The City Council leadership has proposed a nuclear option to resolve what should be negotiable differences over how money from the sale of city rental properties will be spent.
Council Chairman Ernie Martin has introduced a pair of resolutions up for consideration today, one of which would rescind the Council’s earlier approval of the Honolulu Affordable Housing Preservation Initiative.
Embodied in that initiative is the sale of 12 city-owned, subsidized rental apartment complexes, proceeds from which will help finance the city’s "Housing First" program for the chronically homeless and meet some other municipal needs.
The second resolution would authorize the city administration to cancel the sale agreement with the prospective buyer, Honolulu Affordable Housing Partners LLC. Alternately, the measure would allow the postponement of the sale closing.
Mayor Kirk Caldwell is, with good reason, worried that this kind of late action will endanger the deal, because the eleventh-hour intervention leaves the prospective buyer feeling quite shaky about the whole thing.
The plan to privatize the housing projects has a solid rationale — the city is better off getting out of the landlord profession — as long as it doesn’t cause displacement for qualified families and individuals living there. The initiative, which has been in the works even before Caldwell took office, seeks to avoid that outcome.
There is certainly room for debate over how the money from the $143 million sale is being spent, beyond the $72.6 million to pay off the city’s bonds. There is about $35 million in federal Community Development Block Grant (CDBG) funds for various purposes, including $7.5 million to underwrite Housing First.
That program, for example, deserves a healthier share of the proceeds. Housing First is an approach that addresses the social-service and health needs of the most vulnerable homeless populations by first getting their shelter needs settled, which stabilizes their living situation and gives various treatment and rehabilitation efforts a better chance to work. Another allotment is proposed to go to the nonprofit U.S. VETS organization, an agency with a record of working with the chronically homeless, particularly those formerly in the armed forces.
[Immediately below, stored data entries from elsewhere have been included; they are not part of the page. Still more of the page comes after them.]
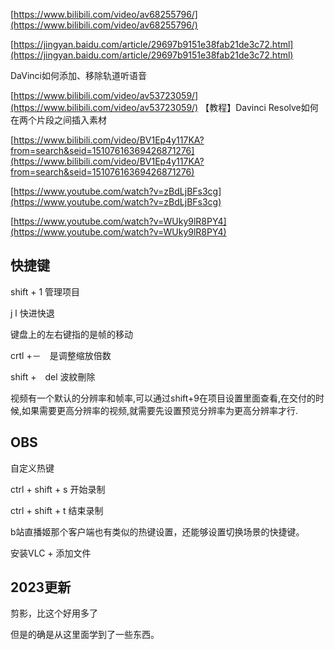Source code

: [https://www.bilibili.com/video/av68255796/](https://www.bilibili.com/video/av68255796/)

[https://jingyan.baidu.com/article/29697b9151e38fab21de3c72.html](https://jingyan.baidu.com/article/29697b9151e38fab21de3c72.html) 

DaVinci如何添加、移除轨道听语音

[https://www.bilibili.com/video/av53723059/](https://www.bilibili.com/video/av53723059/)  【教程】Davinci Resolve如何在两个片段之间插入素材

[https://www.bilibili.com/video/BV1Ep4y117KA?from=search&seid=15107616369426871276](https://www.bilibili.com/video/BV1Ep4y117KA?from=search&seid=15107616369426871276)

[https://www.youtube.com/watch?v=zBdLjBFs3cg](https://www.youtube.com/watch?v=zBdLjBFs3cg)  

[https://www.youtube.com/watch?v=WUky9lR8PY4](https://www.youtube.com/watch?v=WUky9lR8PY4)

## 快捷键

shift + 1  管理项目


j l 快进快退

键盘上的左右键指的是帧的移动

crtl +－　是调整缩放倍数

shift +　del  波紋刪除

视频有一个默认的分辨率和帧率,可以通过shift+9在项目设置里面查看,在交付的时候,如果需要更高分辨率的视频,就需要先设置预览分辨率为更高分辨率才行.



## OBS

自定义热键

ctrl + shift + s 开始录制

ctrl + shift + t 结束录制

b站直播姬那个客户端也有类似的热键设置，还能够设置切换场景的快捷键。

安装VLC + 添加文件


## 2023更新

剪影，比这个好用多了

但是的确是从这里面学到了一些东西。

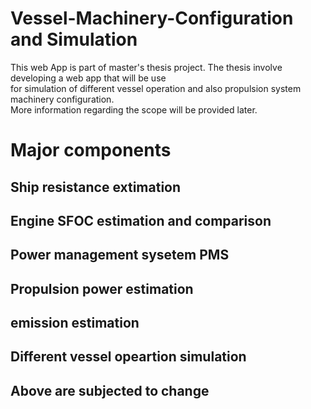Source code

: # Vessel-Machinery-Configuration and Simulation 


This web App is part of master's thesis project. The thesis involve developing a web app that will be use <br>
for simulation of different vessel operation and also propulsion system machinery configuration. <br>
More information regarding the scope will be provided later.

#                    Major components 

<h2> Ship resistance extimation </h2>

<h2> Engine SFOC estimation and comparison  </h2>

<h2> Power management sysetem PMS  </h2>
<h2> Propulsion power estimation  </h2>

<h2> emission estimation   </h2>

<h2> Different vessel opeartion simulation  </h2>

<h2> Above are subjected to change    </h2>
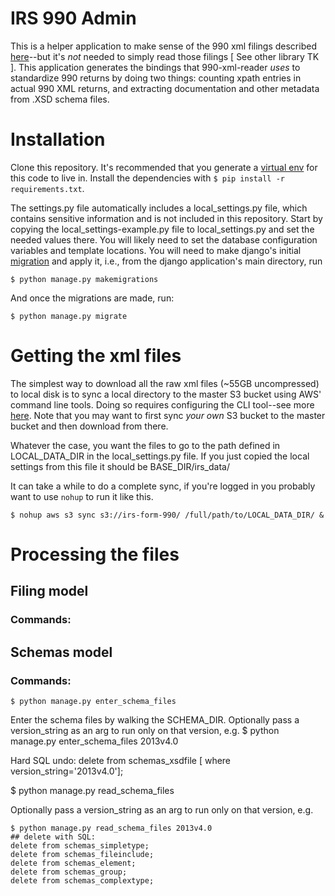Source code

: # IRS 990 Admin

This is a helper application to make sense of the 990 xml filings
described [here](https://aws.amazon.com/public-datasets/irs-990/)--but it's *not* needed to simply read those filings [ See other library TK ]. This application generates the bindings that 990-xml-reader *uses* to standardize 990 returns by doing two things: counting xpath entries in actual 990 XML returns, and extracting documentation and other metadata from .XSD schema files.

# Installation

Clone this repository. It's recommended that you generate a [virtual env](https://virtualenv.pypa.io/en/stable/) for this code to live in. Install the dependencies with `$ pip install -r requirements.txt`.

The settings.py file automatically includes a local\_settings.py file, which contains sensitive information and is not included in this repository. Start by copying the local\_settings-example.py file to local_settings.py and set the needed values there. You will likely need to set the database configuration variables and template locations. You will need to make django's initial [migration](https://docs.djangoproject.com/en/1.11/topics/migrations/#workflow) and apply it, i.e., from the django application's main directory, run


	$ python manage.py makemigrations
And once the migrations are made, run:

	$ python manage.py migrate


# Getting the xml files

The simplest way to download all the raw xml files (~55GB uncompressed) to local disk is to sync a local directory to the master S3 bucket using AWS' command line tools. Doing so requires configuring the CLI tool--see more [here](http://docs.aws.amazon.com/cli/latest/userguide/cli-chap-getting-started.html).  Note that you may want to first sync *your own* S3 bucket to the master bucket and then download from there.

Whatever the case, you want the files to go to the path defined in LOCAL\_DATA\_DIR in the local\_settings.py file. If you just copied the local settings from this file it should be BASE\_DIR/irs\_data/

It can take a while to do a complete sync, if you're logged in you probably want to use `nohup` to run it like this.

	$ nohup aws s3 sync s3://irs-form-990/ /full/path/to/LOCAL_DATA_DIR/ &


# Processing the files

## Filing model

### Commands:



## Schemas model

### Commands:


	$ python manage.py enter_schema_files

Enter the schema files by walking the SCHEMA_DIR. 
Optionally pass a version_string as an arg to run only on that version, e.g. 
	$ python manage.py enter\_schema\_files 2013v4.0 

Hard SQL undo: 
	delete from schemas_xsdfile [ where version_string='2013v4.0'];


$ python manage.py read\_schema\_files

Optionally pass a version_string as an arg to run only on that version, e.g. 

	$ python manage.py read_schema_files 2013v4.0 
	## delete with SQL:
    delete from schemas_simpletype;
    delete from schemas_fileinclude;
    delete from schemas_element;
    delete from schemas_group;
    delete from schemas_complextype;


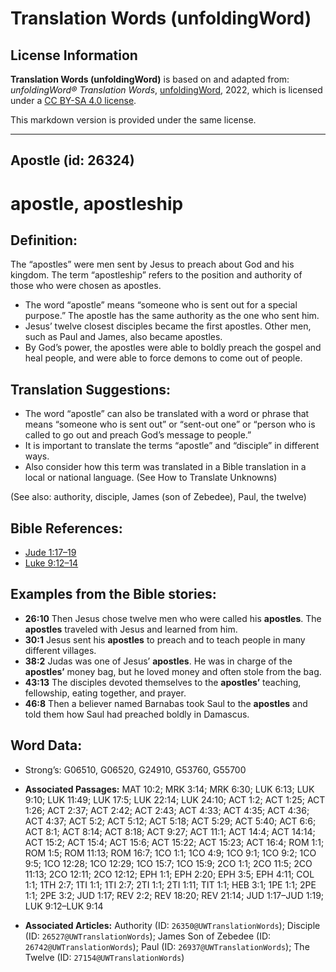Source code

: # Translation Words (unfoldingWord)

## License Information

**Translation Words (unfoldingWord)** is based on and adapted from: _unfoldingWord® Translation Words_, [unfoldingWord](https://unfoldingword.org/utw), 2022, which is licensed under a [CC BY-SA 4.0 license](https://creativecommons.org/licenses/by-sa/4.0/legalcode.en).

This markdown version is provided under the same license.



--------------------------------

## Apostle (id: 26324)

apostle, apostleship
====================

Definition:
-----------

The “apostles” were men sent by Jesus to preach about God and his kingdom. The term “apostleship” refers to the position and authority of those who were chosen as apostles.

* The word “apostle” means “someone who is sent out for a special purpose.” The apostle has the same authority as the one who sent him.
* Jesus’ twelve closest disciples became the first apostles. Other men, such as Paul and James, also became apostles.
* By God’s power, the apostles were able to boldly preach the gospel and heal people, and were able to force demons to come out of people.

Translation Suggestions:
------------------------

* The word “apostle” can also be translated with a word or phrase that means “someone who is sent out” or “sent\-out one” or “person who is called to go out and preach God’s message to people.”
* It is important to translate the terms “apostle” and “disciple” in different ways.
* Also consider how this term was translated in a Bible translation in a local or national language. (See How to Translate Unknowns)

(See also: authority, disciple, James (son of Zebedee), Paul, the twelve)

Bible References:
-----------------

* [Jude 1:17–19](https://ref.ly/Jude1:17-Jude1:19)
* [Luke 9:12–14](https://ref.ly/Luke9:12-Luke9:14)

Examples from the Bible stories:
--------------------------------

* **26:10** Then Jesus chose twelve men who were called his **apostles**. The **apostles** traveled with Jesus and learned from him.
* **30:1** Jesus sent his **apostles** to preach and to teach people in many different villages.
* **38:2** Judas was one of Jesus’ **apostles**. He was in charge of the **apostles’** money bag, but he loved money and often stole from the bag.
* **43:13** The disciples devoted themselves to the **apostles’** teaching, fellowship, eating together, and prayer.
* **46:8** Then a believer named Barnabas took Saul to the **apostles** and told them how Saul had preached boldly in Damascus.

Word Data:
----------

* Strong’s: G06510, G06520, G24910, G53760, G55700

* **Associated Passages:** MAT 10:2; MRK 3:14; MRK 6:30; LUK 6:13; LUK 9:10; LUK 11:49; LUK 17:5; LUK 22:14; LUK 24:10; ACT 1:2; ACT 1:25; ACT 1:26; ACT 2:37; ACT 2:42; ACT 2:43; ACT 4:33; ACT 4:35; ACT 4:36; ACT 4:37; ACT 5:2; ACT 5:12; ACT 5:18; ACT 5:29; ACT 5:40; ACT 6:6; ACT 8:1; ACT 8:14; ACT 8:18; ACT 9:27; ACT 11:1; ACT 14:4; ACT 14:14; ACT 15:2; ACT 15:4; ACT 15:6; ACT 15:22; ACT 15:23; ACT 16:4; ROM 1:1; ROM 1:5; ROM 11:13; ROM 16:7; 1CO 1:1; 1CO 4:9; 1CO 9:1; 1CO 9:2; 1CO 9:5; 1CO 12:28; 1CO 12:29; 1CO 15:7; 1CO 15:9; 2CO 1:1; 2CO 11:5; 2CO 11:13; 2CO 12:11; 2CO 12:12; EPH 1:1; EPH 2:20; EPH 3:5; EPH 4:11; COL 1:1; 1TH 2:7; 1TI 1:1; 1TI 2:7; 2TI 1:1; 2TI 1:11; TIT 1:1; HEB 3:1; 1PE 1:1; 2PE 1:1; 2PE 3:2; JUD 1:17; REV 2:2; REV 18:20; REV 21:14; JUD 1:17–JUD 1:19; LUK 9:12–LUK 9:14
* **Associated Articles:** Authority (ID: `26350@UWTranslationWords`); Disciple (ID: `26527@UWTranslationWords`); James Son of Zebedee (ID: `26742@UWTranslationWords`); Paul (ID: `26937@UWTranslationWords`); The Twelve (ID: `27154@UWTranslationWords`)

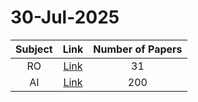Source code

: # 30-Jul-2025

| Subject | Link | Number of Papers |
|:-----:|:----:|:----------------:|
| RO | [Link](https://github.com/KJaebye/EmbodiedAI-Robotics-arXiv-Daily-Reporter/tree/main/30-Jul-2025/RO) | 31 |
| AI | [Link](https://github.com/KJaebye/EmbodiedAI-Robotics-arXiv-Daily-Reporter/tree/main/30-Jul-2025/AI) | 200 |
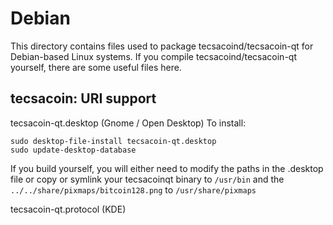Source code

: 
Debian
====================
This directory contains files used to package tecsacoind/tecsacoin-qt
for Debian-based Linux systems. If you compile tecsacoind/tecsacoin-qt yourself, there are some useful files here.

## tecsacoin: URI support ##


tecsacoin-qt.desktop  (Gnome / Open Desktop)
To install:

	sudo desktop-file-install tecsacoin-qt.desktop
	sudo update-desktop-database

If you build yourself, you will either need to modify the paths in
the .desktop file or copy or symlink your tecsacoinqt binary to `/usr/bin`
and the `../../share/pixmaps/bitcoin128.png` to `/usr/share/pixmaps`

tecsacoin-qt.protocol (KDE)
Still, the administration should do a better job explaining how such a relatively modest amount is sufficient to move enough of the homeless from the streets as part of Housing First, the signature program for Caldwell’s first term.
Chairman Martin’s legislation further raises the concern that some of the projects being underwritten in the initiative have not been fleshed out fully, which means the city will need an extension of a federal deadline for encumbering the funds. He noted that if the extension isn’t granted, that missed deadline could endanger the city’s chances for future CDBG funds.
This is a rational point of contention, but the fix for it — putting the whole deal on ice — would be premature. The city intends to seek an extension, and there’s no reason to think the federal authorities wouldn’t allow more time if a clearly articulated plan is in place.
There’s flat disagreement over whether or not the administration involved the Council sufficiently in its project plans. The Council has a tough case to make there, given that the initiative already received approval.
Whoever’s right on that score, the Council resolutions would not advance the public interest, in the final analysis. Some tweaking of the spending plan should be possible. However, adding many more months to the already long planning timetable means that there will be very little progress toward a solution for Oahu’s most acute homelessness problems, not to mention dealing with the city’s dire budget needs. That should be everybody’s focus, from Council chambers to the mayor’s office.